Письма к Безымянной - стр. 66
Только с одним пассажиром, высоким, гривастым, чернявым, словно цыган, кучер едет не впервые. Музыкант Людвиг сидит в углу, обмякнув и прислонившись к окну виском. Обычно угрюмый, но энергичный, сегодня он выглядит больным: желтоватая бледность разлилась по лицу, багровая корка темнеет на губах, под глазами тени. Юноша спит. К себе он, словно дитя, прижимает подшивку нотных листов. Ясно: у бедняги тяжелое утро, а скорее – несколько прескверных дней подряд. И никто-то его сегодня не провожал, кроме двух доходяг-братьев. И никому-то он не…
– Людвиг… – шепчет ветер, но кучер слышит только вой и с неудовольствием тычет мизинцем сначала в правое, потом в левое ухо. Щурится. Вглядывается в даль. Он не видит там ничего и не подозревает, насколько неправ.
Всадница в жемчужной амазонке соткалась из тумана, витками стелющегося по мерзлому мху. Она гарцует на тонконогой вороной кобыле, совсем рядом с каретой, и ей не страшен холод, не страшны галоп и камни на пути. Будь она разбойницей – сшибла бы кучера с облучка одним движением и завладела бы вожжами; будь она шпионкой – легко разбила бы окно и обшарила карманы того единственного из пассажиров, кто действительно везет таким бесхитростным образом тайное письмо в Хофбург. Но она не нуждается в чужом добре и знает: сейчас Париж не возьмут.
Незримая и быстрая, она не отстает, когда рысаки, почуяв ее, заходятся тревожным ржанием и сами ускоряют бег. Белокурая голова ее повернута к окну, взгляд жадно ищет один-единственный силуэт и наконец находит. Кобыла чуть дает назад, бледный лик всадницы оказывается вровень с ликом чернявого юноши. Она зовет снова:
– Людвиг…
Но он спит все так же крепко. Не шевелится, когда ладонь касается окна, когда кулак стучит – раз, другой, третий. Тук. Тук. Тук.
Проснись, Людвиг. Ты отравлен, ты в беде.
Даже за дробью копыт и скрипом колес слух улавливает рваное тревожное дыхание. Всадница кусает губы; ладонь ее застывает на дребезжащем стекле.
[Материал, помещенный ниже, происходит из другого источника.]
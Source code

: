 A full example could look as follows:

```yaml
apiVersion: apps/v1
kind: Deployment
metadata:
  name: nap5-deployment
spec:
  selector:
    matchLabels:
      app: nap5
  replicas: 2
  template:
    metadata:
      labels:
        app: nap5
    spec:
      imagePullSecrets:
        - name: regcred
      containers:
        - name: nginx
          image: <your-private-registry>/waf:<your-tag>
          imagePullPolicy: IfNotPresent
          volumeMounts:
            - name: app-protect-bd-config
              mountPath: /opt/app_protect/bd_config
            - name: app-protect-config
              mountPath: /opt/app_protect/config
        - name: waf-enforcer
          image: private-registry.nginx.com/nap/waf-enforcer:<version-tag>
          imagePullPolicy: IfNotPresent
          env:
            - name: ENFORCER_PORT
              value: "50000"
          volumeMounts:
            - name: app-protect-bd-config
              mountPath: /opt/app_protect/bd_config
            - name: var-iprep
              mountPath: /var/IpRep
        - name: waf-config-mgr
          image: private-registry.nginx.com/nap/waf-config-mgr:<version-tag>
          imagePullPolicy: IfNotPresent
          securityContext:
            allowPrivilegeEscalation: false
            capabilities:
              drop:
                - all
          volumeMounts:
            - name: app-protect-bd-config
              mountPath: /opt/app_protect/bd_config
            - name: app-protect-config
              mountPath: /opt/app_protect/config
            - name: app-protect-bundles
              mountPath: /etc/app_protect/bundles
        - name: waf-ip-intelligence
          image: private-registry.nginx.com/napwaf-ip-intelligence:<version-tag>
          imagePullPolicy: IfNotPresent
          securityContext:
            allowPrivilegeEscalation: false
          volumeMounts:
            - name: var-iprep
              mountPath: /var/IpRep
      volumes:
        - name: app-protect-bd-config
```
Ну конечно. Ночь он не спал, сейчас же сон сморил его, вот-вот принесет то, что он навлек на себя сам. Глупый, глупый, если бы он знал… Но хотя это малодушно, она немного рада, ведь ей так тяжело все время ходить по этим дорогам одной. Каждый раз кажется, что однажды вернуться не удастся.
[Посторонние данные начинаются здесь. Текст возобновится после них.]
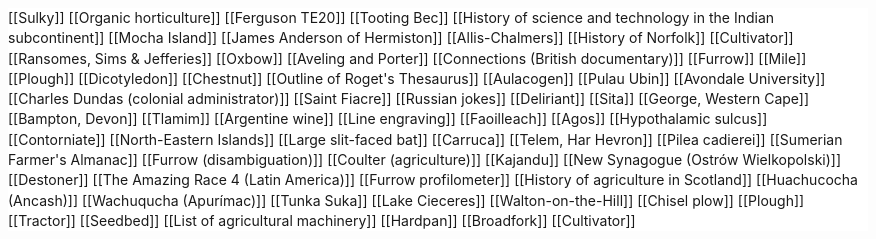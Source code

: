 [[Sulky]]
[[Organic horticulture]]
[[Ferguson TE20]]
[[Tooting Bec]]
[[History of science and technology in the Indian subcontinent]]
[[Mocha Island]]
[[James Anderson of Hermiston]]
[[Allis-Chalmers]]
[[History of Norfolk]]
[[Cultivator]]
[[Ransomes, Sims & Jefferies]]
[[Oxbow]]
[[Aveling and Porter]]
[[Connections (British documentary)]]
[[Furrow]]
[[Mile]]
[[Plough]]
[[Dicotyledon]]
[[Chestnut]]
[[Outline of Roget's Thesaurus]]
[[Aulacogen]]
[[Pulau Ubin]]
[[Avondale University]]
[[Charles Dundas (colonial administrator)]]
[[Saint Fiacre]]
[[Russian jokes]]
[[Deliriant]]
[[Sita]]
[[George, Western Cape]]
[[Bampton, Devon]]
[[Tlamim]]
[[Argentine wine]]
[[Line engraving]]
[[Faoilleach]]
[[Agos]]
[[Hypothalamic sulcus]]
[[Contorniate]]
[[North-Eastern Islands]]
[[Large slit-faced bat]]
[[Carruca]]
[[Telem, Har Hevron]]
[[Pilea cadierei]]
[[Sumerian Farmer's Almanac]]
[[Furrow (disambiguation)]]
[[Coulter (agriculture)]]
[[Kajandu]]
[[New Synagogue (Ostrów Wielkopolski)]]
[[Destoner]]
[[The Amazing Race 4 (Latin America)]]
[[Furrow profilometer]]
[[History of agriculture in Scotland]]
[[Huachucocha (Ancash)]]
[[Wachuqucha (Apurímac)]]
[[Tunka Suka]]
[[Lake Cieceres]]
[[Walton-on-the-Hill]]
[[Chisel plow]]
[[Plough]]
[[Tractor]]
[[Seedbed]]
[[List of agricultural machinery]]
[[Hardpan]]
[[Broadfork]]
[[Cultivator]]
Она отстраняется и, прижавшись к шее лошади, закрывает глаза. Лес, небо, карета – все чернеет. Остается только разделить путь на двоих.
Копыта стучат все монотоннее.
Тук. Тук. Тук.
…Людвигу снится, что настала зима и выкрала все краски, кроме белизны и серебра. Он отчего-то в зоосаду Шенбрунна, но зверей тут нет, нет и посетителей. Вольеры нараспашку; внутри ни соломы, ни помета, ни заветренной пищи – ничего напоминающего, как в маленьких тюрьмах кто-то жил на потеху другим, как бродил вдоль прутьев, скалил острые клыки или упрямо пригибал рогатую голову. Сипло скрипят дверцы, которыми то и дело хлопает ветер. Там, где замки не сорваны с мясом, они дребезжат и лязгают при каждом ударе. На прутьях тревожно расцветает третий цвет зимы – красный. Подойдя к ближней клетке, Людвиг трогает такое пятно и скорее отдергивает руку: железный запах не спутаешь ни с чем.
На снегу крови нет, ни капли – только три цепочки человеческих следов, которые вскоре, стоит пойти по ним, сливаются с десятками других. Не будь это сон, Людвиг, наверное, задумался бы, почему человеческие следы – мужские, женские, детские – ведут от жилищ зверей. Может, он даже заметил бы, что и в самих клетках много-много человеческих следов, а звериного – ни одного. Но он идет, не думая, как в полусне. В голове шумит, а впереди много голосов неразборчиво поют на французском. Песня смутно знакома.